Philip Bump gets it right in his analysis:
It’s a nonsense excuse. Why Trump decided at this late hour that the comment needed excusing isn’t clear. Of all of his various verbal transgressions, this one doesn’t seem significantly more detrimental to his campaign than his past comments. Is it related to this upcoming meeting between his campaign and Republican Party leaders? Was it an attempt to, for some reason, keep the subject in the news for yet another day? Who knows?
Stuart Stevens, who worked on the presidential campaigns of George W. Bush and Mitt Romney, makes an excellent point: The only metric on which Clinton and Trump are tied is on how much time each has until polls close. Trump’s comment means that he’s spent another 24 hours of fewer than 90 days until the election litigating a point that doesn’t seem like it will do much to close the gap between him and his Democratic opponent.

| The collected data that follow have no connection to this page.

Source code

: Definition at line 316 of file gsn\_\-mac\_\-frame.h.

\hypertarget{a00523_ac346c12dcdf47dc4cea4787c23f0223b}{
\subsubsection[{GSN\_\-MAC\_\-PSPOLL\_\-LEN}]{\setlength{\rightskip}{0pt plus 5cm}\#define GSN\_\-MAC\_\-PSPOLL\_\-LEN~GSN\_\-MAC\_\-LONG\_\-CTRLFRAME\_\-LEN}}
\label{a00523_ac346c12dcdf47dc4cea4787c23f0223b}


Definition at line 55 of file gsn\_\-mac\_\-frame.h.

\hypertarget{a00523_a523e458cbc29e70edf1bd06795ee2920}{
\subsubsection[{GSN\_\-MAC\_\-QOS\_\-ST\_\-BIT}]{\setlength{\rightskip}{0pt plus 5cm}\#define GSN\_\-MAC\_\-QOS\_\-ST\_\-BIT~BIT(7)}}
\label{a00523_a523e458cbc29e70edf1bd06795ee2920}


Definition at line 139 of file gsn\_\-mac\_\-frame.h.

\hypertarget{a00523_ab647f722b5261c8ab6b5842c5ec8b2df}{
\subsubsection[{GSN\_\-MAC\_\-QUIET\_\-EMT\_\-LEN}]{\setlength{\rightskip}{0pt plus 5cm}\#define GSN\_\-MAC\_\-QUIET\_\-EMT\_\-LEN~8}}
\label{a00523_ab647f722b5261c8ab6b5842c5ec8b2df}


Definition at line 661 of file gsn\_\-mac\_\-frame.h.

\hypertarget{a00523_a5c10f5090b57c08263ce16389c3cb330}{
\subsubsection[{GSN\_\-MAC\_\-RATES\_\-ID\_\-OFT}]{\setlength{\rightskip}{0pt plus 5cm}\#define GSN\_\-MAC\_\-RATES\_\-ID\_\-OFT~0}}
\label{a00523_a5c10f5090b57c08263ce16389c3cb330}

We do know why he did it, though. It was very clear in the moment that he hammered the point at that rally because he enjoyed the reaction. Saying Obama created the Islamic State formed a nice little feedback loop of applause.
It wasn’t sarcastic. It also wasn’t satire. It was Trump wanting and getting attention, a process he has mastered. That doesn’t make the statement true or insightful — and it doesn’t seem to have done much to smooth his path to the presidency.
That’s really what a lot of this is about, of course. Donald Trump has been enjoying this run for the Presidency immensely not merely because, at least until now, he has been winning and that he spent the winter and spring vanquishing sixteen Republicans notwithstanding the fact that nobody thought he could it. He’s also enjoying it because it gives him an opportunity to spout off in speeches and say ridiculous things that get hugely positive receptions from the adoring crowd that comes to hear him speak. It’s all about stroking his ego, and as long as it continues he’ll continue acting this way. The problem is that Trump is now engaged in more than just an ego trip. He is the nominee of the Republican Party for President of the United States, and there is at least some chance that he could become President himself. In that position, there’s very little room for the kind of vacillation and sarcasm that marks Trump’s rhetoric today. On the international stage, for example, misspoken words can lead to diplomatic consequences that can create huge problems between nations. Additionally, it’s usually quite important that allies and opposing nations understand what an American President is saying quite clearly lest a misinterpretation lead to problems down the road. Trump has displayed no evidence that he possesses either the discipline or the diplomatic skills necessary to accomplish this task, and more importantly the kind of rhetoric he often engages in poses the danger of creating problems around the world.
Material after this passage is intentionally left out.